## Your instructions:
Copy out, from the data, each line containing the string "Diffusion".

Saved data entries
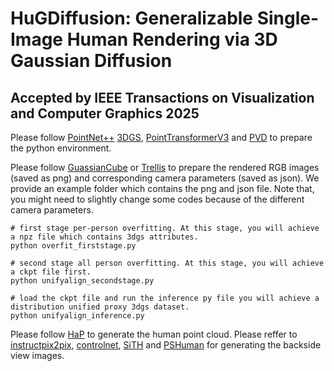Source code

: # HuGDiffusion: Generalizable Single-Image Human Rendering via 3D Gaussian Diffusion  
## Accepted by IEEE Transactions on Visualization and Computer Graphics 2025

Please follow [PointNet++](https://github.com/erikwijmans/Pointnet2_PyTorch) [3DGS](https://github.com/graphdeco-inria/gaussian-splatting), [PointTransformerV3](https://github.com/Pointcept/Pointcept) and [PVD](https://github.com/alexzhou907/PVD) to prepare the python environment.

Please follow [GuassianCube](https://gaussiancube.github.io/) or [Trellis](https://github.com/microsoft/TRELLIS) to prepare the rendered RGB images (saved as png) and corresponding camera parameters (saved as json). We provide an example folder which contains the png and json file. Note that, you might need to slightly change some codes because of the different camera parameters.

```
# first stage per-person overfitting. At this stage, you will achieve a npz file which contains 3dgs attributes.
python overfit_firststage.py

# second stage all person overfitting. At this stage, you will achieve a ckpt file first.
python unifyalign_secondstage.py

# load the ckpt file and run the inference py file you will achieve a distribution unified proxy 3dgs dataset.
python unifyalign_inference.py
```

Please follow [HaP](https://github.com/yztang4/HaP/tree/main) to generate the human point cloud. Please reffer to [instructpix2pix](https://github.com/timothybrooks/instruct-pix2pix), [controlnet](https://github.com/lllyasviel/ControlNet), [SiTH](https://github.com/SiTH-Diffusion/SiTH) and [PSHuman](https://github.com/pengHTYX/PSHuman) for generating the backside view images.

## Response below:
: # HuGDiffusion: Generalizable Single-Image Human Rendering via 3D Gaussian Diffusion  
Please follow [HaP](https://github.com/yztang4/HaP/tree/main) to generate the human point cloud. Please reffer to [instructpix2pix](https://github.com/timothybrooks/instruct-pix2pix), [controlnet](https://github.com/lllyasviel/ControlNet), [SiTH](https://github.com/SiTH-Diffusion/SiTH) and [PSHuman](https://github.com/pengHTYX/PSHuman) for generating the backside view images.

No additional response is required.